Local recurrence and locoregional metastases as precursors of death by cutaneous squamous cell carcinoma
Helmut Breuninger, Thomas Kurt Eigentler, Rolf Ulrich, Klaus Dietz

TL;DR
This study explores how local recurrence and lymph node metastases in skin cancer can lead to patient death.
Contribution
The study introduces a multistate model to estimate progression risks and their association with cSCC-specific death.
Findings
Only 8.9% of patients experienced local recurrence or lymph node metastasis.
LM is associated with a higher risk of death compared to LR.

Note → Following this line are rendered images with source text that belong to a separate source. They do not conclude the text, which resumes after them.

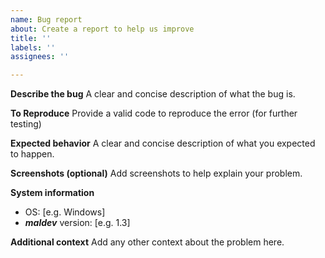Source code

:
 ```yaml
---
name: Bug report
about: Create a report to help us improve
title: ''
labels: ''
assignees: ''

---
```


**Describe the bug**
A clear and concise description of what the bug is.

**To Reproduce**
Provide a valid code to reproduce the error (for further testing)

**Expected behavior**
A clear and concise description of what you expected to happen.

**Screenshots (optional)**
Add screenshots to help explain your problem.

**System information**
 - OS: [e.g. Windows]
 -  ***maldev*** version: [e.g. 1.3]

**Additional context**
Add any other context about the problem here.
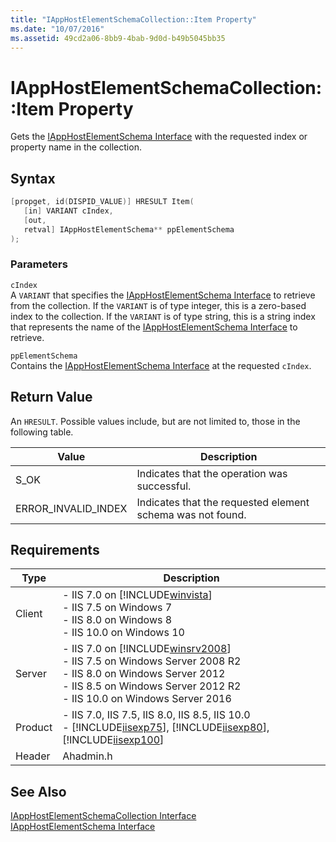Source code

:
 ```yaml
---
title: "IAppHostElementSchemaCollection::Item Property"
ms.date: "10/07/2016"
ms.assetid: 49cd2a06-8bb9-4bab-9d0d-b49b5045bb35
---
```

# IAppHostElementSchemaCollection::Item Property
Gets the [IAppHostElementSchema Interface](../../web-development-reference/native-code-api-reference/iapphostelementschema-interface.md) with the requested index or property name in the collection.  
  
## Syntax  
  
```cpp  
[propget, id(DISPID_VALUE)] HRESULT Item(  
   [in] VARIANT cIndex,  
   [out,  
   retval] IAppHostElementSchema** ppElementSchema  
);  
```  
  
### Parameters  
 `cIndex`  
 A `VARIANT` that specifies the [IAppHostElementSchema Interface](../../web-development-reference/native-code-api-reference/iapphostelementschema-interface.md) to retrieve from the collection. If the `VARIANT` is of type integer, this is a zero-based index to the collection. If the `VARIANT` is of type string, this is a string index that represents the name of the [IAppHostElementSchema Interface](../../web-development-reference/native-code-api-reference/iapphostelementschema-interface.md) to retrieve.  
  
 `ppElementSchema`  
 Contains the [IAppHostElementSchema Interface](../../web-development-reference/native-code-api-reference/iapphostelementschema-interface.md) at the requested `cIndex`.  
  
## Return Value  
 An `HRESULT`. Possible values include, but are not limited to, those in the following table.  
  
|Value|Description|  
|-----------|-----------------|  
|S_OK|Indicates that the operation was successful.|  
|ERROR_INVALID_INDEX|Indicates that the requested element schema was not found.|  
  
## Requirements  
  
|Type|Description|  
|----------|-----------------|  
|Client|-   IIS 7.0 on [!INCLUDE[winvista](../../wmi-provider/includes/winvista-md.md)]<br />-   IIS 7.5 on Windows 7<br />-   IIS 8.0 on Windows 8<br />-   IIS 10.0 on Windows 10|  
|Server|-   IIS 7.0 on [!INCLUDE[winsrv2008](../../wmi-provider/includes/winsrv2008-md.md)]<br />-   IIS 7.5 on Windows Server 2008 R2<br />-   IIS 8.0 on Windows Server 2012<br />-   IIS 8.5 on Windows Server 2012 R2<br />-   IIS 10.0 on Windows Server 2016|  
|Product|-   IIS 7.0, IIS 7.5, IIS 8.0, IIS 8.5, IIS 10.0<br />-   [!INCLUDE[iisexp75](../../web-development-reference/native-code-api-reference/includes/iisexp75-md.md)], [!INCLUDE[iisexp80](../../web-development-reference/native-code-api-reference/includes/iisexp80-md.md)], [!INCLUDE[iisexp100](../../web-development-reference/native-code-api-reference/includes/iisexp100-md.md)]|  
|Header|Ahadmin.h|  
  
## See Also  
 [IAppHostElementSchemaCollection Interface](../../web-development-reference/native-code-api-reference/iapphostelementschemacollection-interface.md)   
 [IAppHostElementSchema Interface](../../web-development-reference/native-code-api-reference/iapphostelementschema-interface.md)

The median time from progression to death was 1.3 years.
Abstract
In cutaneous squamous cell carcinoma (cSCC), there is a paucity of data regarding local recurrence (LR) and regional lymph node metastasis (LM) as precursors to tumor death. We estimated parameters of a multistate model with a proportion of patients without risk of progression using maximum likelihood. For seven risk factors, the relative risks of progression to LR, LM, and LR&LM were compared with the relative risks of cSCC death among patients with progression. Of the 1,400 patients, 124 (8.9%) were diagnosed with either LR (68), LM (42), or LR&LM (14). cSCC‐specific death occurred in 33 patients (2.4%), 10 by LR, 14 by LM, and 9 by LR&LM, among these 10 distant metastases. Conversely, 493 patients (35.2%) died from other causes. The risk of death from cSCC was 14.7% for LR, 33.3% for LM, and 64.3% for LR&LM. The median time to disease‐related death was 1.3 years. The risk of…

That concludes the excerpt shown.